_EXERCISE OBJECTIVE_:
Lines in the records below that contain the word "pode" must each be copied.

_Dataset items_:

■ ■ ■ ■ ■ ■ ■

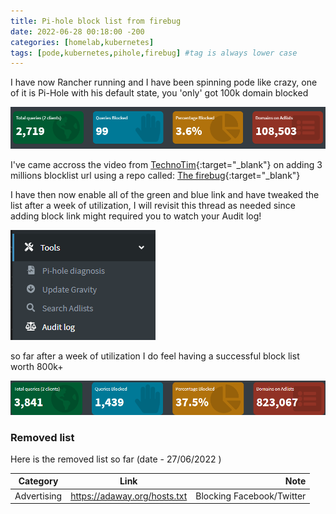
 ```yaml
---
title: Pi-hole block list from firebug
date: 2022-06-28 00:18:00 -200
categories: [homelab,kubernetes]
tags: [pode,kubernetes,pihole,firebug] #tag is always lower case
---
```


I have now Rancher running and I have been spinning pode like crazy, one of it is Pi-Hole with his default state, you 'only' got 100k domain blocked

![Initial Pi-Hole stat](/image/pihole-1.png)

I've came accross the video from [TechnoTim](https://www.youtube.com/watch?v=0wpn3rXTe0g){:target="_blank"} on adding 3 millions blocklist url using a repo called: [The firebug](https://firebog.net/){:target="_blank"}

I have then now enable all of the green and blue link and have tweaked the list after a week of utilization, I will revisit this thread as needed since adding block link might required you to watch your Audit log!

![Pi-Hole audit picture](/image/pihole-2.png)

so far after a week of utilization I do feel having a successful block list worth 800k+

![Pi-Hole today](/image/pihole-3.png)

### Removed list

Here is the removed list so far (date - 27/06/2022 )

| Category   |      Link      |                Note                       |
|----------  |:-------------: |------------------------------------------:|
| Advertising |  https://adaway.org/hosts.txt | Blocking Facebook/Twitter |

■ ■ ■ ■ ■ ■ ■

_RESULT FOR THIS EXERCISE_:
tags: [pode,kubernetes,pihole,firebug] #tag is always lower case
I have now Rancher running and I have been spinning pode like crazy, one of it is Pi-Hole with his default state, you 'only' got 100k domain blocked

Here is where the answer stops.